Неотложных дел впереди было действительно много, и Михоэлс делал их во всю силу своей поистине кипучей натуры, привыкшей даже свое сценическое искусство строить на основе глубокого понимания общественного назначения актера: настоящий актер всегда ощущает свое искусство призывным.

Михоэлс пошел проводить меня до выхода. Мы спускались по широким пустым лестницам спящей гостиницы «Москва». Внизу, в вестибюле, угрюмо горела синяя маскировочная лампочка. Сонный дежурный недовольно посмотрел на нас и открыл входную дверь.

Москва была темна, просторна и тревожна. Только недавно диктор возвестил: «Граждане, угроза воздушного нападения миновала». Мы стояли в темноте Охотного ряда, вглядываясь в невидимую улицу Горького.

— Когда снова откроются театры, надо будет начать с чего-нибудь шумного, веселого, чтобы люди встряхнулись. Довольно этого мрака! У меня от синих лампочек начинается радикулит, — кивнул Михоэлс в сторону вестибюля гостиницы и, взявшись рукой за поясницу и изображая, что у него именно от синего света начался радикулит, он простился и заковылял в сторону входа в гостиницу.

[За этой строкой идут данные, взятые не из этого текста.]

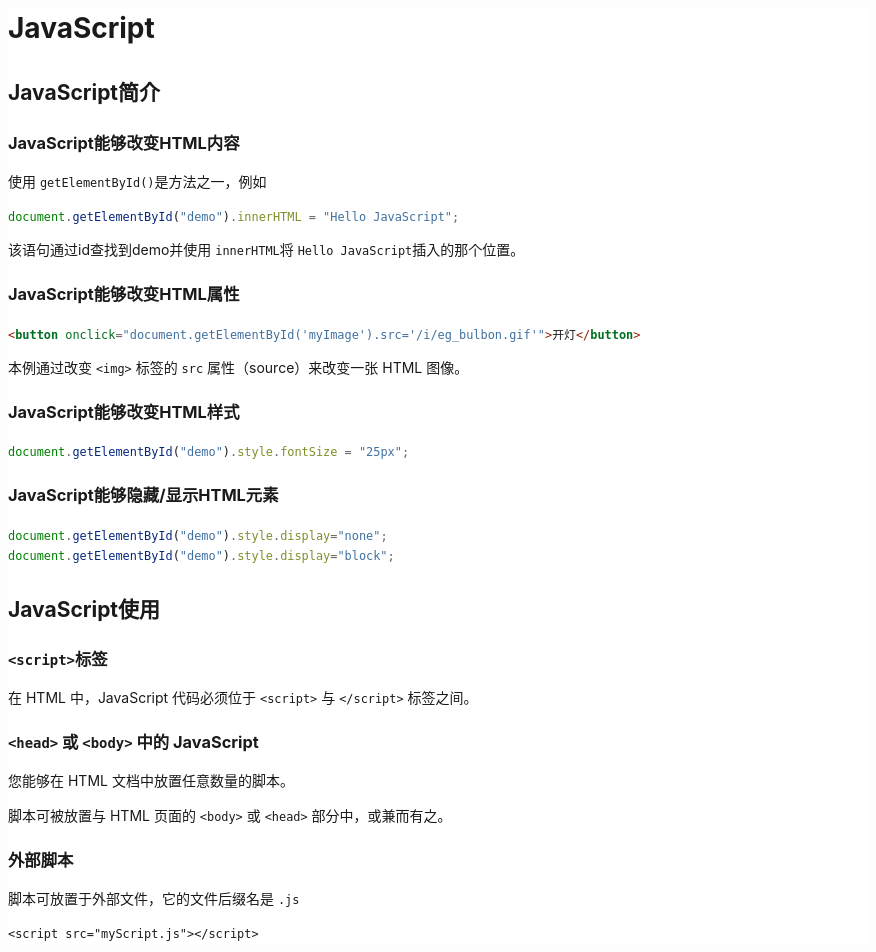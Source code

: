 # JavaScript

## JavaScript简介

### JavaScript能够改变HTML内容

使用 `getElementById()`是方法之一，例如

```javascript
document.getElementById("demo").innerHTML = "Hello JavaScript";
```

该语句通过id查找到demo并使用 `innerHTML`将 `Hello JavaScript`插入的那个位置。

### JavaScript能够改变HTML属性

```html
<button onclick="document.getElementById('myImage').src='/i/eg_bulbon.gif'">开灯</button>
```

本例通过改变 `<img>` 标签的 `src` 属性（source）来改变一张 HTML 图像。

### JavaScript能够改变HTML样式

```javascript
document.getElementById("demo").style.fontSize = "25px";
```

### JavaScript能够隐藏/显示HTML元素

```javascript
document.getElementById("demo").style.display="none";
document.getElementById("demo").style.display="block";
```

## JavaScript使用

### `<script>`标签

在 HTML 中，JavaScript 代码必须位于 `<script>` 与 `</script>` 标签之间。

### `<head>` 或 `<body>` 中的 JavaScript

您能够在 HTML 文档中放置任意数量的脚本。

脚本可被放置与 HTML 页面的 `<body>` 或 `<head>` 部分中，或兼而有之。

### 外部脚本

脚本可放置于外部文件，它的文件后缀名是 `.js`

```
<script src="myScript.js"></script>
```
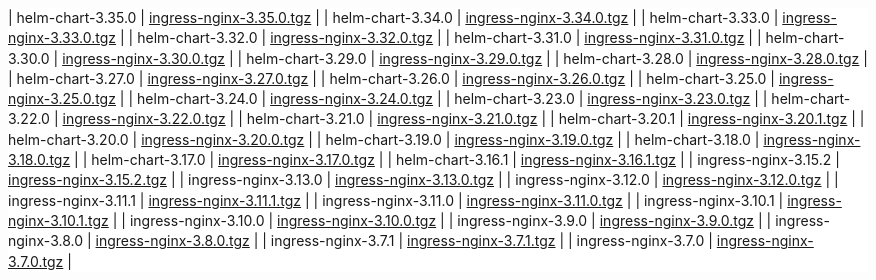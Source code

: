 | helm-chart-3.35.0        | [ingress-nginx-3.35.0.tgz](http://k8s-sh.xuxiaowei.com.cn/charts/kubernetes/ingress-nginx/helm-chart-3.35.0/ingress-nginx-3.35.0.tgz)                      |
| helm-chart-3.34.0        | [ingress-nginx-3.34.0.tgz](http://k8s-sh.xuxiaowei.com.cn/charts/kubernetes/ingress-nginx/helm-chart-3.34.0/ingress-nginx-3.34.0.tgz)                      |
| helm-chart-3.33.0        | [ingress-nginx-3.33.0.tgz](http://k8s-sh.xuxiaowei.com.cn/charts/kubernetes/ingress-nginx/helm-chart-3.33.0/ingress-nginx-3.33.0.tgz)                      |
| helm-chart-3.32.0        | [ingress-nginx-3.32.0.tgz](http://k8s-sh.xuxiaowei.com.cn/charts/kubernetes/ingress-nginx/helm-chart-3.32.0/ingress-nginx-3.32.0.tgz)                      |
| helm-chart-3.31.0        | [ingress-nginx-3.31.0.tgz](http://k8s-sh.xuxiaowei.com.cn/charts/kubernetes/ingress-nginx/helm-chart-3.31.0/ingress-nginx-3.31.0.tgz)                      |
| helm-chart-3.30.0        | [ingress-nginx-3.30.0.tgz](http://k8s-sh.xuxiaowei.com.cn/charts/kubernetes/ingress-nginx/helm-chart-3.30.0/ingress-nginx-3.30.0.tgz)                      |
| helm-chart-3.29.0        | [ingress-nginx-3.29.0.tgz](http://k8s-sh.xuxiaowei.com.cn/charts/kubernetes/ingress-nginx/helm-chart-3.29.0/ingress-nginx-3.29.0.tgz)                      |
| helm-chart-3.28.0        | [ingress-nginx-3.28.0.tgz](http://k8s-sh.xuxiaowei.com.cn/charts/kubernetes/ingress-nginx/helm-chart-3.28.0/ingress-nginx-3.28.0.tgz)                      |
| helm-chart-3.27.0        | [ingress-nginx-3.27.0.tgz](http://k8s-sh.xuxiaowei.com.cn/charts/kubernetes/ingress-nginx/helm-chart-3.27.0/ingress-nginx-3.27.0.tgz)                      |
| helm-chart-3.26.0        | [ingress-nginx-3.26.0.tgz](http://k8s-sh.xuxiaowei.com.cn/charts/kubernetes/ingress-nginx/helm-chart-3.26.0/ingress-nginx-3.26.0.tgz)                      |
| helm-chart-3.25.0        | [ingress-nginx-3.25.0.tgz](http://k8s-sh.xuxiaowei.com.cn/charts/kubernetes/ingress-nginx/helm-chart-3.25.0/ingress-nginx-3.25.0.tgz)                      |
| helm-chart-3.24.0        | [ingress-nginx-3.24.0.tgz](http://k8s-sh.xuxiaowei.com.cn/charts/kubernetes/ingress-nginx/helm-chart-3.24.0/ingress-nginx-3.24.0.tgz)                      |
| helm-chart-3.23.0        | [ingress-nginx-3.23.0.tgz](http://k8s-sh.xuxiaowei.com.cn/charts/kubernetes/ingress-nginx/helm-chart-3.23.0/ingress-nginx-3.23.0.tgz)                      |
| helm-chart-3.22.0        | [ingress-nginx-3.22.0.tgz](http://k8s-sh.xuxiaowei.com.cn/charts/kubernetes/ingress-nginx/helm-chart-3.22.0/ingress-nginx-3.22.0.tgz)                      |
| helm-chart-3.21.0        | [ingress-nginx-3.21.0.tgz](http://k8s-sh.xuxiaowei.com.cn/charts/kubernetes/ingress-nginx/helm-chart-3.21.0/ingress-nginx-3.21.0.tgz)                      |
| helm-chart-3.20.1        | [ingress-nginx-3.20.1.tgz](http://k8s-sh.xuxiaowei.com.cn/charts/kubernetes/ingress-nginx/helm-chart-3.20.1/ingress-nginx-3.20.1.tgz)                      |
| helm-chart-3.20.0        | [ingress-nginx-3.20.0.tgz](http://k8s-sh.xuxiaowei.com.cn/charts/kubernetes/ingress-nginx/helm-chart-3.20.0/ingress-nginx-3.20.0.tgz)                      |
| helm-chart-3.19.0        | [ingress-nginx-3.19.0.tgz](http://k8s-sh.xuxiaowei.com.cn/charts/kubernetes/ingress-nginx/helm-chart-3.19.0/ingress-nginx-3.19.0.tgz)                      |
| helm-chart-3.18.0        | [ingress-nginx-3.18.0.tgz](http://k8s-sh.xuxiaowei.com.cn/charts/kubernetes/ingress-nginx/helm-chart-3.18.0/ingress-nginx-3.18.0.tgz)                      |
| helm-chart-3.17.0        | [ingress-nginx-3.17.0.tgz](http://k8s-sh.xuxiaowei.com.cn/charts/kubernetes/ingress-nginx/helm-chart-3.17.0/ingress-nginx-3.17.0.tgz)                      |
| helm-chart-3.16.1        | [ingress-nginx-3.16.1.tgz](http://k8s-sh.xuxiaowei.com.cn/charts/kubernetes/ingress-nginx/helm-chart-3.16.1/ingress-nginx-3.16.1.tgz)                      |
| ingress-nginx-3.15.2     | [ingress-nginx-3.15.2.tgz](http://k8s-sh.xuxiaowei.com.cn/charts/kubernetes/ingress-nginx/ingress-nginx-3.15.2/ingress-nginx-3.15.2.tgz)                   |
| ingress-nginx-3.13.0     | [ingress-nginx-3.13.0.tgz](http://k8s-sh.xuxiaowei.com.cn/charts/kubernetes/ingress-nginx/ingress-nginx-3.13.0/ingress-nginx-3.13.0.tgz)                   |
| ingress-nginx-3.12.0     | [ingress-nginx-3.12.0.tgz](http://k8s-sh.xuxiaowei.com.cn/charts/kubernetes/ingress-nginx/ingress-nginx-3.12.0/ingress-nginx-3.12.0.tgz)                   |
| ingress-nginx-3.11.1     | [ingress-nginx-3.11.1.tgz](http://k8s-sh.xuxiaowei.com.cn/charts/kubernetes/ingress-nginx/ingress-nginx-3.11.1/ingress-nginx-3.11.1.tgz)                   |
| ingress-nginx-3.11.0     | [ingress-nginx-3.11.0.tgz](http://k8s-sh.xuxiaowei.com.cn/charts/kubernetes/ingress-nginx/ingress-nginx-3.11.0/ingress-nginx-3.11.0.tgz)                   |
| ingress-nginx-3.10.1     | [ingress-nginx-3.10.1.tgz](http://k8s-sh.xuxiaowei.com.cn/charts/kubernetes/ingress-nginx/ingress-nginx-3.10.1/ingress-nginx-3.10.1.tgz)                   |
| ingress-nginx-3.10.0     | [ingress-nginx-3.10.0.tgz](http://k8s-sh.xuxiaowei.com.cn/charts/kubernetes/ingress-nginx/ingress-nginx-3.10.0/ingress-nginx-3.10.0.tgz)                   |
| ingress-nginx-3.9.0      | [ingress-nginx-3.9.0.tgz](http://k8s-sh.xuxiaowei.com.cn/charts/kubernetes/ingress-nginx/ingress-nginx-3.9.0/ingress-nginx-3.9.0.tgz)                      |
| ingress-nginx-3.8.0      | [ingress-nginx-3.8.0.tgz](http://k8s-sh.xuxiaowei.com.cn/charts/kubernetes/ingress-nginx/ingress-nginx-3.8.0/ingress-nginx-3.8.0.tgz)                      |
| ingress-nginx-3.7.1      | [ingress-nginx-3.7.1.tgz](http://k8s-sh.xuxiaowei.com.cn/charts/kubernetes/ingress-nginx/ingress-nginx-3.7.1/ingress-nginx-3.7.1.tgz)                      |
| ingress-nginx-3.7.0      | [ingress-nginx-3.7.0.tgz](http://k8s-sh.xuxiaowei.com.cn/charts/kubernetes/ingress-nginx/ingress-nginx-3.7.0/ingress-nginx-3.7.0.tgz)                      |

Я вспомнил это ночное прощание с Михоэлсом и его слова о шумном, веселом спектакле, попав в 1945 году на удивительный по краскам, движению, ритму и режиссерским находкам спектакль «Фрейлехс», поставленный Михоэлсом.

Как это свойственно многим большим драматическим актерам, Михоэлс был чрезвычайно отзывчив на юмор. Юмор он ощущал органически. Во время войны, в Ташкенте, он с Алексеем Толстым, тоже человеком артистическим и необыкновенно чувствовавшим юмор, разыграли на вечере в пользу эвакуированных детей какую-то придуманную Толстым сцену, в которой оба исполняли роль плотников. Вся задача заключалась в том, что оба плотника без слов принимались заколачивать гвозди в самые неподходящие по ходу действия моменты, заглушая других исполнителей. Сохранилась фотография, на которой Михоэлс и Толстой сняты в картузах и косоворотках, и те, кому привелось увидеть эту сцену, говорили, что Михоэлс изображал русского плотника так, словно всю жизнь только и плотничал.

С Михоэлсом сердечно дружили и Алексей Толстой и автор мемуаров «50 лет в строю» А. А. Игнатьев. Я вспоминаю, как искренне горевал Игнатьев, когда у него исчезла как-то самопишущая ручка, подаренная ему Михоэлсом.

— Я так любил этого человека, и мне так дорого все связанное с ним... это человек неповторимый, — сказал Игнатьев. — И чистый он был человек, такой чистый.

И много раз впоследствии, вспоминая о Михоэлсе, он грустно задумывался, как бы перечитывая одну из самых глубоких страниц в своей жизни.

Михоэлс дружил далеко не со всеми и меньше всего был склонен к тому необязательному приятельству, какое часто бывает в актерском быту. Но если он любил человека, то любил его глубоко, можно сказать, по-отечески.